The setup file looks normal. I compared it with 3 other pools, nothing special. Here is the setup file:

[root@eel9 /var/log]# cat /space/atlas/stage/pool/setup
#
# Created by eel9_atlasstage(Pool) at Thu Mar 19 13:06:41 CET 2020
#
csm set checksumtype adler32
csm set policy -scrub=off
csm set policy -onread=off -onwrite=on -onflush=off -onrestore=on -enforcecrc=on -getcrcfromhsm=off
#
# Flushing Thread setup
#
flush set max active 1000
flush set interval 60
flush set retry delay 60
flush set queue order FIFO
#
# Nearline storage
#
hsm create osm osm script -command=/opt/d-cache/jobs/dmfcp.sh -pnfs=/pnfs/ftpBase -hsmBase=/cxfs/TIER1SC/tape_storage -c:puts=0 -c:gets=900 -c:removes=50
mover queue create regular -order=LIFO
mover queue create p2p -order=LIFO
mover queue create gridftp_queue -order=LIFO
mover set max active -queue=regular 100
mover set max active -queue=p2p 10
mover set max active -queue=gridftp_queue 24
jtm set timeout -queue=regular -lastAccess=72000 -total=604800
jtm set timeout -queue=gridftp_queue -lastAccess=3600 -total=14400
#
# MigrationModule
#
set heartbeat 30
set report remove on
set breakeven 0.7
set mover cost factor 0.5
set duplicate request none
#
#  Pool to Pool (P2P)
#
set max diskspace 8169816M
set gap 10G
rh set timeout 604800
st set timeout 14400
rm set timeout 14400
sweeper reclaim margin 0.0

I compared also the info output from this pool with a few other pools and it looks very similar.

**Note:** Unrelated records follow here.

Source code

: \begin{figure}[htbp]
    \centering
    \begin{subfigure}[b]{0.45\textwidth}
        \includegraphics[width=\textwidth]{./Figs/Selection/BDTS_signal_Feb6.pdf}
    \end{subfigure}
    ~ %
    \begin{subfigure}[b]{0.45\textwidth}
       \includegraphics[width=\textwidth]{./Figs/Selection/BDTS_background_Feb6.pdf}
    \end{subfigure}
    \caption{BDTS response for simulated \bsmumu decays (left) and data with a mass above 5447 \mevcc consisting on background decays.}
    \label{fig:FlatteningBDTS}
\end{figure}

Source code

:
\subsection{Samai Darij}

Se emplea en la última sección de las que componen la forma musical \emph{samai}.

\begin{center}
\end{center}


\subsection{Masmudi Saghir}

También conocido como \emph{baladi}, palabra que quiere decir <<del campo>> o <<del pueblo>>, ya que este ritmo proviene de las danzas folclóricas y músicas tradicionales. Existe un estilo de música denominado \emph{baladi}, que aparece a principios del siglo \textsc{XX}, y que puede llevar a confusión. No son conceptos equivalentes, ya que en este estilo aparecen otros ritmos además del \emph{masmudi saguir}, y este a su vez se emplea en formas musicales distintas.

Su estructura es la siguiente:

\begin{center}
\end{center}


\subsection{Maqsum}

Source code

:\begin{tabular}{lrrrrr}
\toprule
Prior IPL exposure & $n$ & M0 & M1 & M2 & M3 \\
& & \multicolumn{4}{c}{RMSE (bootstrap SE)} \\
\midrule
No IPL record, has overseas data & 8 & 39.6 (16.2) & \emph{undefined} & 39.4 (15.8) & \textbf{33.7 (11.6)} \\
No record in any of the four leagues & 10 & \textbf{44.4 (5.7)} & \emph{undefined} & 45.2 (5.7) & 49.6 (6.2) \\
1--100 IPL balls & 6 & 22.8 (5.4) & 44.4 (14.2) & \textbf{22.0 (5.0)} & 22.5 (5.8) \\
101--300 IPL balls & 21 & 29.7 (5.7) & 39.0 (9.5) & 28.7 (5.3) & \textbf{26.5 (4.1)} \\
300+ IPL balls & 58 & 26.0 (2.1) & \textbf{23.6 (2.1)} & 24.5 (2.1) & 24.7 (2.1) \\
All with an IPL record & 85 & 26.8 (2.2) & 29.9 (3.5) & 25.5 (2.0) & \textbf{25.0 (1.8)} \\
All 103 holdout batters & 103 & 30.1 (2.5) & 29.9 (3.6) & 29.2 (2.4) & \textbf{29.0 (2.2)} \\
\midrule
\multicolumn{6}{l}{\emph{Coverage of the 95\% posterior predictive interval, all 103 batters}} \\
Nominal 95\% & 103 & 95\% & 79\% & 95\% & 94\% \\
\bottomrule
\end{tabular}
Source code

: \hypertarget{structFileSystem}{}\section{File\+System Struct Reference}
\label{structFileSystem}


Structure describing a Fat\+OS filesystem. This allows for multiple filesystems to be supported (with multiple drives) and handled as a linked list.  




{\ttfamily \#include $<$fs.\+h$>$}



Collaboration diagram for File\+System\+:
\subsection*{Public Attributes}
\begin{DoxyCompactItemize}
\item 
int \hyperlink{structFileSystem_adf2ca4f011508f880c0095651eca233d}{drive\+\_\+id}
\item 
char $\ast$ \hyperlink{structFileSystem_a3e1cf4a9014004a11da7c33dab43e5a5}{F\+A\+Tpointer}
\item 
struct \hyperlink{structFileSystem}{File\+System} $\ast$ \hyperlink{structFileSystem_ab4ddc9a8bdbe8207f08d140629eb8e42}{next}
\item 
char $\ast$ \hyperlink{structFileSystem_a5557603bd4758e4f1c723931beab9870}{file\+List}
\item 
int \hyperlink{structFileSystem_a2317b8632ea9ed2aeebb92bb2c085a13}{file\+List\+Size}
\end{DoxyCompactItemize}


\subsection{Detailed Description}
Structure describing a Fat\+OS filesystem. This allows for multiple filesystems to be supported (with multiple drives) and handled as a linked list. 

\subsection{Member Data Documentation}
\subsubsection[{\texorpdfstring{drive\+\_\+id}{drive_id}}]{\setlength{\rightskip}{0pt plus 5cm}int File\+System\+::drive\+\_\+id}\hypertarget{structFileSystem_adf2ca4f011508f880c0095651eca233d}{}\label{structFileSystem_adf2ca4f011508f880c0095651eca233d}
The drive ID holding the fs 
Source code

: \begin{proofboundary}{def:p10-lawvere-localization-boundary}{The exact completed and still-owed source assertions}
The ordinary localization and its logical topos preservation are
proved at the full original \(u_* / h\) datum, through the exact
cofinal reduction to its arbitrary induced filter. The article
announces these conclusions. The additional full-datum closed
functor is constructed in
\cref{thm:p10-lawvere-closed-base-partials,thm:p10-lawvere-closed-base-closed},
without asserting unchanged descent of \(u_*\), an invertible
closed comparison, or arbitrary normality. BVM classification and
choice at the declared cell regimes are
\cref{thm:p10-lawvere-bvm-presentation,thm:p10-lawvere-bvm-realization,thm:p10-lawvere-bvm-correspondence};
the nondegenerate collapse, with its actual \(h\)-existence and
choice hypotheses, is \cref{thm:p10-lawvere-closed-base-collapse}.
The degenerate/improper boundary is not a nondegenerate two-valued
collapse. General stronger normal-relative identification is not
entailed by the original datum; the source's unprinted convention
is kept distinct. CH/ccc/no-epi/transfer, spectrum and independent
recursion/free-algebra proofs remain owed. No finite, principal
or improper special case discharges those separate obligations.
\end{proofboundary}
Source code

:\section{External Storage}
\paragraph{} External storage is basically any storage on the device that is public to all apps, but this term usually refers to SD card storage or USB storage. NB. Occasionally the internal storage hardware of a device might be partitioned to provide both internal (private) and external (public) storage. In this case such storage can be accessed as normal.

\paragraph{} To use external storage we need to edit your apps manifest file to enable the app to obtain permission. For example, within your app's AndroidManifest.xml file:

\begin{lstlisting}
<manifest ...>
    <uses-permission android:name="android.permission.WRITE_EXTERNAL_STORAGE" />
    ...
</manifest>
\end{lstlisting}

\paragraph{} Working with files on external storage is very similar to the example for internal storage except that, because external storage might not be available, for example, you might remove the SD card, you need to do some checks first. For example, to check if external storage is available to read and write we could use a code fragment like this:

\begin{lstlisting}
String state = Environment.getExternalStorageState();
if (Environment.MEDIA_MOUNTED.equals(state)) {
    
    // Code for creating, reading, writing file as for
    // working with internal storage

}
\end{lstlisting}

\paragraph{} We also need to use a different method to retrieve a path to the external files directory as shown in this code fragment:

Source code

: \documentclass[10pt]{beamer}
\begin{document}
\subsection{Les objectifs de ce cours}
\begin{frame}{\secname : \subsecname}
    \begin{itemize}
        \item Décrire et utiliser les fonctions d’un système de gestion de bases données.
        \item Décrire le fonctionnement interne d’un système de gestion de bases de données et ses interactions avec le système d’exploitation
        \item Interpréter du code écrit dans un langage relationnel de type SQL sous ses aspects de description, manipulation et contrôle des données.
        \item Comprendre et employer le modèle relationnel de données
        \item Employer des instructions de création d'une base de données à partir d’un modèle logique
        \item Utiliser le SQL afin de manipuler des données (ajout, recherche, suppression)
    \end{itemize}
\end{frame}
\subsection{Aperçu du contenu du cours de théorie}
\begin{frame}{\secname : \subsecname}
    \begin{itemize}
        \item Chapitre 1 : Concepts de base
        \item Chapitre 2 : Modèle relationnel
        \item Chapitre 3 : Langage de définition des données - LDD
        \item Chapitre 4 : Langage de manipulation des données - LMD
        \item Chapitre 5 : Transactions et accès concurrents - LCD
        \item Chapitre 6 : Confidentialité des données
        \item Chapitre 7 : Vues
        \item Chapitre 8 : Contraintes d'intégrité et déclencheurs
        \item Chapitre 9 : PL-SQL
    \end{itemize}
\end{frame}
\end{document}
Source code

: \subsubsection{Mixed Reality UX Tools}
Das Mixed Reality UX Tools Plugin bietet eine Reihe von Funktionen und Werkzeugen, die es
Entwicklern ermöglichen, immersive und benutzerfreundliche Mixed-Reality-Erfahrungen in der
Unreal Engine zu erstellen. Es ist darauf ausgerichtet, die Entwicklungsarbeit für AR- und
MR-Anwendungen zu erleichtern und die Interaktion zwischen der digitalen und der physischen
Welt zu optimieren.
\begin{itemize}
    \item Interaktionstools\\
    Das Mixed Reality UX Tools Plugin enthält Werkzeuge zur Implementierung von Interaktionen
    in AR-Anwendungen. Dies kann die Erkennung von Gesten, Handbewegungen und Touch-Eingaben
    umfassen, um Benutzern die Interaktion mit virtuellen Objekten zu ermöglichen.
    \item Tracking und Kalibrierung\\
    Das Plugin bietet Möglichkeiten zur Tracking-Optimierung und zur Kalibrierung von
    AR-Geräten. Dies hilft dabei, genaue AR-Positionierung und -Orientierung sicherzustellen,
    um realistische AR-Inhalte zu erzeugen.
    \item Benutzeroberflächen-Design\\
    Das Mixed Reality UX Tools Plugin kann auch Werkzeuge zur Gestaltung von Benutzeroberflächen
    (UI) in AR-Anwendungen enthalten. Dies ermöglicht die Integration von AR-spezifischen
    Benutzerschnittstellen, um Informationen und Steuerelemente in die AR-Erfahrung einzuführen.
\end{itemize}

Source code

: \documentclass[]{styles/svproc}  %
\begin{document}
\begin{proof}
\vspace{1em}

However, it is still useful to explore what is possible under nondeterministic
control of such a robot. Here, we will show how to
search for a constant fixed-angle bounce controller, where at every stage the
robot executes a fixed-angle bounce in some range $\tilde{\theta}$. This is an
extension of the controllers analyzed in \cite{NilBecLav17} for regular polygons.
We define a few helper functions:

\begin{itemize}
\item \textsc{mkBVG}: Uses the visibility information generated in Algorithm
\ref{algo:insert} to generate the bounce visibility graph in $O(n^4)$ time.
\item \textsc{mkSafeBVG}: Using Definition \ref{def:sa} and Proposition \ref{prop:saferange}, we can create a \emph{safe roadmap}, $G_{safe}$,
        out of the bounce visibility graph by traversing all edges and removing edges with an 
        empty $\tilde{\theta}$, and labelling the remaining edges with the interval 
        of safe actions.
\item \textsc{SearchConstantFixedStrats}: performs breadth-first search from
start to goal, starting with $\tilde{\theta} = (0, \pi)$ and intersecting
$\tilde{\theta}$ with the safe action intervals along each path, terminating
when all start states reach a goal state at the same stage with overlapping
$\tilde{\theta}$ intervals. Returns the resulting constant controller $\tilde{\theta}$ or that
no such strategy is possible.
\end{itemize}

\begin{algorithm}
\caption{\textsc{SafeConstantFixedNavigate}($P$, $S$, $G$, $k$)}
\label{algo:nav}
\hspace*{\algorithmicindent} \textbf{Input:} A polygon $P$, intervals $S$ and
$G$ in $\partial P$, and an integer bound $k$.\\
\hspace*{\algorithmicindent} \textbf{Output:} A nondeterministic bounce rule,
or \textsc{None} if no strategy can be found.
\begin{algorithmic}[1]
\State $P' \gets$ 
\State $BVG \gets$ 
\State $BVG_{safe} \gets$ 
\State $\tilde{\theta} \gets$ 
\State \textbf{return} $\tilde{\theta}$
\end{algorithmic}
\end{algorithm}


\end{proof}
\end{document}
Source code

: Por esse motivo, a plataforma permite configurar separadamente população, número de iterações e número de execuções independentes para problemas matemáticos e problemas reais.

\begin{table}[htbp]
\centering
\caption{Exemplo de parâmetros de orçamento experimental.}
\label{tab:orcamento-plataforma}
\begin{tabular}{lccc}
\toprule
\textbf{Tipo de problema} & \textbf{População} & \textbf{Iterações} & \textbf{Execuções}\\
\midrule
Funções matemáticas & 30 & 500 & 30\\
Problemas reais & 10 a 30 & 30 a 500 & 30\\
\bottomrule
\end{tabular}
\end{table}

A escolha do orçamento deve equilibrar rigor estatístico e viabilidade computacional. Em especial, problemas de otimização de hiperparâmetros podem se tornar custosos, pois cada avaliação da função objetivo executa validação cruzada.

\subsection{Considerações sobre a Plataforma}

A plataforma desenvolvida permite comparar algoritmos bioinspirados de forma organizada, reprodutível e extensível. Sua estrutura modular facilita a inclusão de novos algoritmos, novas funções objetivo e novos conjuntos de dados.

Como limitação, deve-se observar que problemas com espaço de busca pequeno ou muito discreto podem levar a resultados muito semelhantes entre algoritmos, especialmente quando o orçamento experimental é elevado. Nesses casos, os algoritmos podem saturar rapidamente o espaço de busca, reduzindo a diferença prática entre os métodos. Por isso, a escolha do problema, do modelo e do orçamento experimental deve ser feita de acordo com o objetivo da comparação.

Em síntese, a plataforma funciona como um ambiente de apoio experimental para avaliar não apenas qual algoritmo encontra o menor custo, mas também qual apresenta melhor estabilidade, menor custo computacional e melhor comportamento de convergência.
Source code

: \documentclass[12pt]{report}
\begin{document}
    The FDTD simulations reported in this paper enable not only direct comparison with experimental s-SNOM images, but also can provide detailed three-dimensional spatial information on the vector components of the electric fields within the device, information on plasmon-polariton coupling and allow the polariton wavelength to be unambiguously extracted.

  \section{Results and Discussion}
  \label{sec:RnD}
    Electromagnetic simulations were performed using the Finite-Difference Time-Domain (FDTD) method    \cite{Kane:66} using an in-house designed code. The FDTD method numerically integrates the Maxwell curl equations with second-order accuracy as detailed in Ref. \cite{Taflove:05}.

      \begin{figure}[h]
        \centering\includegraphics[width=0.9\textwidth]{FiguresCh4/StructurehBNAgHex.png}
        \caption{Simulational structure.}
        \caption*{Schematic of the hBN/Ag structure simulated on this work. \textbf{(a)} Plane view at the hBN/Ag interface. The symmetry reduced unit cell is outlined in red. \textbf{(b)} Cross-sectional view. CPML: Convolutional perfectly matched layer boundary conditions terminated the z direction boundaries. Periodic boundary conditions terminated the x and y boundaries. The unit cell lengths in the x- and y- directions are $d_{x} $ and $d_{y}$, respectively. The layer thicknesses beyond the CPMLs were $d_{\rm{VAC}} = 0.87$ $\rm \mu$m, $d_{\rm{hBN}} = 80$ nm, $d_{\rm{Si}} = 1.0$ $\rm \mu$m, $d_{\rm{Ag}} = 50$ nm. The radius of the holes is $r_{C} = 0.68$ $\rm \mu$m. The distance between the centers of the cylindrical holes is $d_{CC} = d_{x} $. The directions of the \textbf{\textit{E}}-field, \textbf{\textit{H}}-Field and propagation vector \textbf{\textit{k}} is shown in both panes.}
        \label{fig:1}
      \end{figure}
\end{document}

elenamplanas commented 2 years ago

We're running dCache 6.2.33 and we could see a similar behaviour.

In our case the "phantom" process is an store, and it's active. This value is stuck for more than one month.

We've the same behaviour in different pools, and there are also phantom active restores.

Is there a way to force a reload of this information?

elenamplanas commented 4 months ago

Hi, we're still facing this problem, now in 9.2.8. This behavior appears after a high load on stores and/or restores.